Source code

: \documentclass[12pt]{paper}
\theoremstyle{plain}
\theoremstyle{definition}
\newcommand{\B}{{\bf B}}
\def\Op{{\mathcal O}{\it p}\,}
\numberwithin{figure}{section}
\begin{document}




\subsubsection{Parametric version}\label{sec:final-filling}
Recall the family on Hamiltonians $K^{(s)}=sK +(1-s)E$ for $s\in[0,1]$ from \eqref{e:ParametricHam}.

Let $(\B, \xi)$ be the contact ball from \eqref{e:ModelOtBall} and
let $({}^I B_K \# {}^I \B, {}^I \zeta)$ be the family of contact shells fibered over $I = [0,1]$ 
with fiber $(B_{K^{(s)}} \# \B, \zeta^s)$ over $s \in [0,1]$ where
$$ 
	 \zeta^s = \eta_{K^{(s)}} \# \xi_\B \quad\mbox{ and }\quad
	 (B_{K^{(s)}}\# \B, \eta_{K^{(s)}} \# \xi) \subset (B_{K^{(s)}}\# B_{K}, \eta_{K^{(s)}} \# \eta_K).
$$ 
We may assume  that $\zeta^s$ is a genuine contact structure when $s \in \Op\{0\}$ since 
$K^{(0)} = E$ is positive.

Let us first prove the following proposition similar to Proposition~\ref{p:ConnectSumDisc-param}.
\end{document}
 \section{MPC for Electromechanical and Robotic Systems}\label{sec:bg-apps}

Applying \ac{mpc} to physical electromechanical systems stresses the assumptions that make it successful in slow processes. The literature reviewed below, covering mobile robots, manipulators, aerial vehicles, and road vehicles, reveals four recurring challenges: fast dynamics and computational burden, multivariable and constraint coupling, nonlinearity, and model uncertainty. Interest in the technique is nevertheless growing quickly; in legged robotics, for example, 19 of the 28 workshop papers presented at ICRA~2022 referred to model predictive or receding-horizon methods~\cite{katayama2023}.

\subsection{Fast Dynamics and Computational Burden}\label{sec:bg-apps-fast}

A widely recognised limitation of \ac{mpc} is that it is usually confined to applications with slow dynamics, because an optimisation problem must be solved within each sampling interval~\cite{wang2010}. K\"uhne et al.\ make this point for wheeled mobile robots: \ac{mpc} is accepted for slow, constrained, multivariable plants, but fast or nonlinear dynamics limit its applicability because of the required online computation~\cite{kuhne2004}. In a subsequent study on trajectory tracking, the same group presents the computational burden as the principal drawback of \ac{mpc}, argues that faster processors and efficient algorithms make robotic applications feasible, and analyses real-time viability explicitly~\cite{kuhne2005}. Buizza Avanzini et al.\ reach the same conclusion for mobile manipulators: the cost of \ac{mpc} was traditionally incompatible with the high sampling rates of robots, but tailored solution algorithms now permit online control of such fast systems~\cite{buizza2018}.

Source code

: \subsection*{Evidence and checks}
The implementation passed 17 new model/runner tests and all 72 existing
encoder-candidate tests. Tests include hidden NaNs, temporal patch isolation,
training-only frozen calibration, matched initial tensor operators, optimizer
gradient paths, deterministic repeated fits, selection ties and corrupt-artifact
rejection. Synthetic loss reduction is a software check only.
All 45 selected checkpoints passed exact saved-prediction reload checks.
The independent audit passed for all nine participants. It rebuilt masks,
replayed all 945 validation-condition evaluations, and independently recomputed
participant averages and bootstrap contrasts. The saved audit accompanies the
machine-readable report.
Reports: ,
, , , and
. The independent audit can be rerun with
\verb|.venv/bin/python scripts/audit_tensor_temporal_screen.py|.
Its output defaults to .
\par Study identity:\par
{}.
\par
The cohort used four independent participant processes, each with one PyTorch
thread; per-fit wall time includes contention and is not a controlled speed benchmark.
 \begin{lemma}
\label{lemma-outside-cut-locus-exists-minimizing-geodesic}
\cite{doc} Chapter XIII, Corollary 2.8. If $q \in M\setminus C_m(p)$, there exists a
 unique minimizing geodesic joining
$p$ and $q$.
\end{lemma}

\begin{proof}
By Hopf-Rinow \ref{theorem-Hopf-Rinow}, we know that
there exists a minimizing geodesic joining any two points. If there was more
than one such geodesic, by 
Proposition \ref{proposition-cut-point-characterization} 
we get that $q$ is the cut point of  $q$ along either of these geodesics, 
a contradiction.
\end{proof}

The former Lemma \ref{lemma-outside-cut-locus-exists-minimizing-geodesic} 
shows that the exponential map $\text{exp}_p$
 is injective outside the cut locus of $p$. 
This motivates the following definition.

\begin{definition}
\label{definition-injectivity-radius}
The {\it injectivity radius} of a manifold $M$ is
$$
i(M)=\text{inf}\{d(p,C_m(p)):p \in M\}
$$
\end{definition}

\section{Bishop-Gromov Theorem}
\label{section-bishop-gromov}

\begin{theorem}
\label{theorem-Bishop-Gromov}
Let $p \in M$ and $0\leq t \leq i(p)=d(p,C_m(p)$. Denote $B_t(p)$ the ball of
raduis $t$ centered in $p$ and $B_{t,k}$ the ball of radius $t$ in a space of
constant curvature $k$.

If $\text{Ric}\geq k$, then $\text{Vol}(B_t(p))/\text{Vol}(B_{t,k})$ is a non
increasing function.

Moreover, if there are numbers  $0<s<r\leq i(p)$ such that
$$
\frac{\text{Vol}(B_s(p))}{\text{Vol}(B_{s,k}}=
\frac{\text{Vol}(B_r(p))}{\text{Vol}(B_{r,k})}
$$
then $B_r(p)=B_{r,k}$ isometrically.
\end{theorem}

- WHAT TO PRODUCE:
Would you please give all of the entries above once more, exactly as they are?

- OUTPUT OF THE EXERCISE:
Source code

: \documentclass[12pt]{paper}
\theoremstyle{plain}
\theoremstyle{definition}
\newcommand{\B}{{\bf B}}
\def\Op{{\mathcal O}{\it p}\,}
\numberwithin{figure}{section}
\begin{document}




\subsubsection{Parametric version}\label{sec:final-filling}
Recall the family on Hamiltonians $K^{(s)}=sK +(1-s)E$ for $s\in[0,1]$ from \eqref{e:ParametricHam}.

Let $(\B, \xi)$ be the contact ball from \eqref{e:ModelOtBall} and
let $({}^I B_K \# {}^I \B, {}^I \zeta)$ be the family of contact shells fibered over $I = [0,1]$ 
with fiber $(B_{K^{(s)}} \# \B, \zeta^s)$ over $s \in [0,1]$ where
$$ 
	 \zeta^s = \eta_{K^{(s)}} \# \xi_\B \quad\mbox{ and }\quad
	 (B_{K^{(s)}}\# \B, \eta_{K^{(s)}} \# \xi) \subset (B_{K^{(s)}}\# B_{K}, \eta_{K^{(s)}} \# \eta_K).
$$ 
We may assume  that $\zeta^s$ is a genuine contact structure when $s \in \Op\{0\}$ since 
$K^{(0)} = E$ is positive.

Let us first prove the following proposition similar to Proposition~\ref{p:ConnectSumDisc-param}.
\end{document}
 \section{MPC for Electromechanical and Robotic Systems}\label{sec:bg-apps}

Applying \ac{mpc} to physical electromechanical systems stresses the assumptions that make it successful in slow processes. The literature reviewed below, covering mobile robots, manipulators, aerial vehicles, and road vehicles, reveals four recurring challenges: fast dynamics and computational burden, multivariable and constraint coupling, nonlinearity, and model uncertainty. Interest in the technique is nevertheless growing quickly; in legged robotics, for example, 19 of the 28 workshop papers presented at ICRA~2022 referred to model predictive or receding-horizon methods~\cite{katayama2023}.

\subsection{Fast Dynamics and Computational Burden}\label{sec:bg-apps-fast}

A widely recognised limitation of \ac{mpc} is that it is usually confined to applications with slow dynamics, because an optimisation problem must be solved within each sampling interval~\cite{wang2010}. K\"uhne et al.\ make this point for wheeled mobile robots: \ac{mpc} is accepted for slow, constrained, multivariable plants, but fast or nonlinear dynamics limit its applicability because of the required online computation~\cite{kuhne2004}. In a subsequent study on trajectory tracking, the same group presents the computational burden as the principal drawback of \ac{mpc}, argues that faster processors and efficient algorithms make robotic applications feasible, and analyses real-time viability explicitly~\cite{kuhne2005}. Buizza Avanzini et al.\ reach the same conclusion for mobile manipulators: the cost of \ac{mpc} was traditionally incompatible with the high sampling rates of robots, but tailored solution algorithms now permit online control of such fast systems~\cite{buizza2018}.

Source code

: \subsection*{Evidence and checks}
The implementation passed 17 new model/runner tests and all 72 existing
encoder-candidate tests. Tests include hidden NaNs, temporal patch isolation,
training-only frozen calibration, matched initial tensor operators, optimizer
gradient paths, deterministic repeated fits, selection ties and corrupt-artifact
rejection. Synthetic loss reduction is a software check only.
All 45 selected checkpoints passed exact saved-prediction reload checks.
The independent audit passed for all nine participants. It rebuilt masks,
replayed all 945 validation-condition evaluations, and independently recomputed
participant averages and bootstrap contrasts. The saved audit accompanies the
machine-readable report.
Reports: ,
, , , and
. The independent audit can be rerun with
\verb|.venv/bin/python scripts/audit_tensor_temporal_screen.py|.
Its output defaults to .
\par Study identity:\par
{}.
\par
The cohort used four independent participant processes, each with one PyTorch
thread; per-fit wall time includes contention and is not a controlled speed benchmark.
 \begin{lemma}
\label{lemma-outside-cut-locus-exists-minimizing-geodesic}
\cite{doc} Chapter XIII, Corollary 2.8. If $q \in M\setminus C_m(p)$, there exists a
 unique minimizing geodesic joining
$p$ and $q$.
\end{lemma}

\begin{proof}
By Hopf-Rinow \ref{theorem-Hopf-Rinow}, we know that
there exists a minimizing geodesic joining any two points. If there was more
than one such geodesic, by 
Proposition \ref{proposition-cut-point-characterization} 
we get that $q$ is the cut point of  $q$ along either of these geodesics, 
a contradiction.
\end{proof}

The former Lemma \ref{lemma-outside-cut-locus-exists-minimizing-geodesic} 
shows that the exponential map $\text{exp}_p$
 is injective outside the cut locus of $p$. 
This motivates the following definition.

\begin{definition}
\label{definition-injectivity-radius}
The {\it injectivity radius} of a manifold $M$ is
$$
i(M)=\text{inf}\{d(p,C_m(p)):p \in M\}
$$
\end{definition}

\section{Bishop-Gromov Theorem}
\label{section-bishop-gromov}

\begin{theorem}
\label{theorem-Bishop-Gromov}
Let $p \in M$ and $0\leq t \leq i(p)=d(p,C_m(p)$. Denote $B_t(p)$ the ball of
raduis $t$ centered in $p$ and $B_{t,k}$ the ball of radius $t$ in a space of
constant curvature $k$.

If $\text{Ric}\geq k$, then $\text{Vol}(B_t(p))/\text{Vol}(B_{t,k})$ is a non
increasing function.

Moreover, if there are numbers  $0<s<r\leq i(p)$ such that
$$
\frac{\text{Vol}(B_s(p))}{\text{Vol}(B_{s,k}}=
\frac{\text{Vol}(B_r(p))}{\text{Vol}(B_{r,k})}
$$
then $B_r(p)=B_{r,k}$ isometrically.
\end{theorem}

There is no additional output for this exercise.